● **Dataset excerpts**
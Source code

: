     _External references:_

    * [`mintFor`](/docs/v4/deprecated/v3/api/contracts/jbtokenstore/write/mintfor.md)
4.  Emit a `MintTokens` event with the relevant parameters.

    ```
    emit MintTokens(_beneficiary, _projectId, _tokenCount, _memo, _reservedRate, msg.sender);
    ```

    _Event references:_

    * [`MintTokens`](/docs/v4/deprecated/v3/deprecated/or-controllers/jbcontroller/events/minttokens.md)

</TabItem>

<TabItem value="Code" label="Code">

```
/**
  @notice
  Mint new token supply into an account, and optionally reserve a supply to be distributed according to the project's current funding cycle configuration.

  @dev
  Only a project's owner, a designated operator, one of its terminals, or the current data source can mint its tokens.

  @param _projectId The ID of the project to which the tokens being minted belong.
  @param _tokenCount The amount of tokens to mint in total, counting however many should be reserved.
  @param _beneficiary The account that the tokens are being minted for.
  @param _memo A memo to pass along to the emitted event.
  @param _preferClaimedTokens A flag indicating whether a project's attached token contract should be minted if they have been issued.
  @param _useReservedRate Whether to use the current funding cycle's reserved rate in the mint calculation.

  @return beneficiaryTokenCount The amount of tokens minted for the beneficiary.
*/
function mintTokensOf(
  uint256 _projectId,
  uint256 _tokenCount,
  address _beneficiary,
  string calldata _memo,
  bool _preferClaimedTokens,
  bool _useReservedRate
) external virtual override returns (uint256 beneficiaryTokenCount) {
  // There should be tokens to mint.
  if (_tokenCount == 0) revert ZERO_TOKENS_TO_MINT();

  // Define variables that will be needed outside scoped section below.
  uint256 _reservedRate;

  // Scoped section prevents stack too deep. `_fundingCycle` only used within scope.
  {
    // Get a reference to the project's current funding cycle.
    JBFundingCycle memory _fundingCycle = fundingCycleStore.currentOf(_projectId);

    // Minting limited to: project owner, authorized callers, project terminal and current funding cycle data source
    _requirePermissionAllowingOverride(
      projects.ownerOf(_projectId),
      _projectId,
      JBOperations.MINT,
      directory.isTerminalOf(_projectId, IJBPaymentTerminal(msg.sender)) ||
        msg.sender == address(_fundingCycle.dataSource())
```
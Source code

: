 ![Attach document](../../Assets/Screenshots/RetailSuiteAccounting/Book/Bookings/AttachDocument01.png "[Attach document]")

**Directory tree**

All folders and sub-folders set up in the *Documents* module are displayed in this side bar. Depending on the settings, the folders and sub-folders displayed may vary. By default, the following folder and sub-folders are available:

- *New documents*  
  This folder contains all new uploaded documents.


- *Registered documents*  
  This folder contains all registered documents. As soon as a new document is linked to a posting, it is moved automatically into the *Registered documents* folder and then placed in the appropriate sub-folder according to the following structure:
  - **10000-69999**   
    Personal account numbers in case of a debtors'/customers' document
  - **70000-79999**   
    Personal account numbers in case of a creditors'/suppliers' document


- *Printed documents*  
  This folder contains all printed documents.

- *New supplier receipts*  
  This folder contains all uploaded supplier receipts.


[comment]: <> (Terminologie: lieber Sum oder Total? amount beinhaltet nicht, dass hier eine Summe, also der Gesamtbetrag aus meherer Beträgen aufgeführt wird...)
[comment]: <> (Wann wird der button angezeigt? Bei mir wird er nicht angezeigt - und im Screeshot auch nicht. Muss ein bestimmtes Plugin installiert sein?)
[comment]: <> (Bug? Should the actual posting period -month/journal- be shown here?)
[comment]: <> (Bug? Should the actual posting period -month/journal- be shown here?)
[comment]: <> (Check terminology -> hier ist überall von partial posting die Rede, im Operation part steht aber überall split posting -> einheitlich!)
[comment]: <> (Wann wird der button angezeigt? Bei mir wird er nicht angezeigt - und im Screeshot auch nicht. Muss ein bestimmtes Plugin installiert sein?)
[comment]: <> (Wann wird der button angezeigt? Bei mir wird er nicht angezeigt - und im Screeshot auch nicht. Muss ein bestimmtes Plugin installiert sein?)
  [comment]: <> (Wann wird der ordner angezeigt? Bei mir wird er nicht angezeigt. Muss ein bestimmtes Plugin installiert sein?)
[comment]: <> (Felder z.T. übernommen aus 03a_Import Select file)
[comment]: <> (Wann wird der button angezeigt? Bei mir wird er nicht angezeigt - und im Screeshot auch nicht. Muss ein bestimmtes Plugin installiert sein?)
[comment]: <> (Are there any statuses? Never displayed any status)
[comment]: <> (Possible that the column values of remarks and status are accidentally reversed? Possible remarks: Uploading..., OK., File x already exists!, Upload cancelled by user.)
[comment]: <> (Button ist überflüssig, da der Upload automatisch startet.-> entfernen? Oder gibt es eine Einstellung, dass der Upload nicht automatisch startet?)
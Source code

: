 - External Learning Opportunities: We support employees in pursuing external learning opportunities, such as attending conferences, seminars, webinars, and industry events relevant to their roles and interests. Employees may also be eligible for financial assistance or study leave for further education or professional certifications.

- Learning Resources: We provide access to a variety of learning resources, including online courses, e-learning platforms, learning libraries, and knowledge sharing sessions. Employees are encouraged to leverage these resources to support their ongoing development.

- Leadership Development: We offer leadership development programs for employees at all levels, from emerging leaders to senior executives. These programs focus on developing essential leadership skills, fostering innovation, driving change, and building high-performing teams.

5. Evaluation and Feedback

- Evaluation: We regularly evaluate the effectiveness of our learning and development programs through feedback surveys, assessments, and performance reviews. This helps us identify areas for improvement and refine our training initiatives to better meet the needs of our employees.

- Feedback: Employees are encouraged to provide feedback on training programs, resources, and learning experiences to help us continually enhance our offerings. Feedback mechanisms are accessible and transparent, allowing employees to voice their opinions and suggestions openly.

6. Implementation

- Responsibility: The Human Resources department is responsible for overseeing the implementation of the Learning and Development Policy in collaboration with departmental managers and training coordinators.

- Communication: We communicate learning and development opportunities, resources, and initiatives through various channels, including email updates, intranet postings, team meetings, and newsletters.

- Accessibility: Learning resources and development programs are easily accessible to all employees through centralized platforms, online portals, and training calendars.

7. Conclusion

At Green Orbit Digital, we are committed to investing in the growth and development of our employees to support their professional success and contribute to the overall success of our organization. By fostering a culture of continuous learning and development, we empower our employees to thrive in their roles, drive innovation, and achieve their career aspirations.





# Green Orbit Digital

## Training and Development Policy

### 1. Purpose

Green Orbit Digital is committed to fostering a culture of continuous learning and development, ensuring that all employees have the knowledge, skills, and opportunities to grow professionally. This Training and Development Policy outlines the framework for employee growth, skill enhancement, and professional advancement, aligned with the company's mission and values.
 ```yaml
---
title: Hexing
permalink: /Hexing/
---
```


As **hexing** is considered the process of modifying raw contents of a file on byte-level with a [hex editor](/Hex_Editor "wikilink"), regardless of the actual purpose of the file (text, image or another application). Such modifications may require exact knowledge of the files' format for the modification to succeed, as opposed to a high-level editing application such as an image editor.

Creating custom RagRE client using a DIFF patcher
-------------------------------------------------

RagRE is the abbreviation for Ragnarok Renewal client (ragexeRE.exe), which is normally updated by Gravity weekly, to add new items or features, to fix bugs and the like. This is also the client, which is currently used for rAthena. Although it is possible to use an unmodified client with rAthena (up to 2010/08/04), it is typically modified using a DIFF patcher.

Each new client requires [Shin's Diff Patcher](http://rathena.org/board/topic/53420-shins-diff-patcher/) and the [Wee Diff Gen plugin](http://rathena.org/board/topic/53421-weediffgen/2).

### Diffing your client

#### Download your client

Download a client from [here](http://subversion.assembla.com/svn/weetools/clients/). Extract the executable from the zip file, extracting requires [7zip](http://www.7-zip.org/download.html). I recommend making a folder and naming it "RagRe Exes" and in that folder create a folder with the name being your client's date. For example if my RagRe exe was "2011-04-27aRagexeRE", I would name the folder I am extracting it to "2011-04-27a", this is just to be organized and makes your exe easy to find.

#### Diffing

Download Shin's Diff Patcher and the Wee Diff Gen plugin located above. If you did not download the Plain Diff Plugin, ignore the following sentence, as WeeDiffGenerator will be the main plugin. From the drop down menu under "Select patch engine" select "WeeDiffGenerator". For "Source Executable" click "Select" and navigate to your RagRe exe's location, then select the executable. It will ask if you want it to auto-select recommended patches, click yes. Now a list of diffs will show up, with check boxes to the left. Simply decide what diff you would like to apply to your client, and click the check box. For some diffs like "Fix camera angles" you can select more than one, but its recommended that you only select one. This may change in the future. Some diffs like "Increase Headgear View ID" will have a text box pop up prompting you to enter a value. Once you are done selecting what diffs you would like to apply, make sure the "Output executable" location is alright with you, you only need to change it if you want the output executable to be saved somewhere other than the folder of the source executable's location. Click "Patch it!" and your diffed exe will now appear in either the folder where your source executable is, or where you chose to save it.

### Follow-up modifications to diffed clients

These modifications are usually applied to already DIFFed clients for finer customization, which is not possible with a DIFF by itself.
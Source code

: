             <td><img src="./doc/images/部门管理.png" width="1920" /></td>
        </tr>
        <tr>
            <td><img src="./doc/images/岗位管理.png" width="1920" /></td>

● **What you will do**
Across the listing, how many lines contain the word "Shin"? Give the number without further comment.

● **Worked solution**
2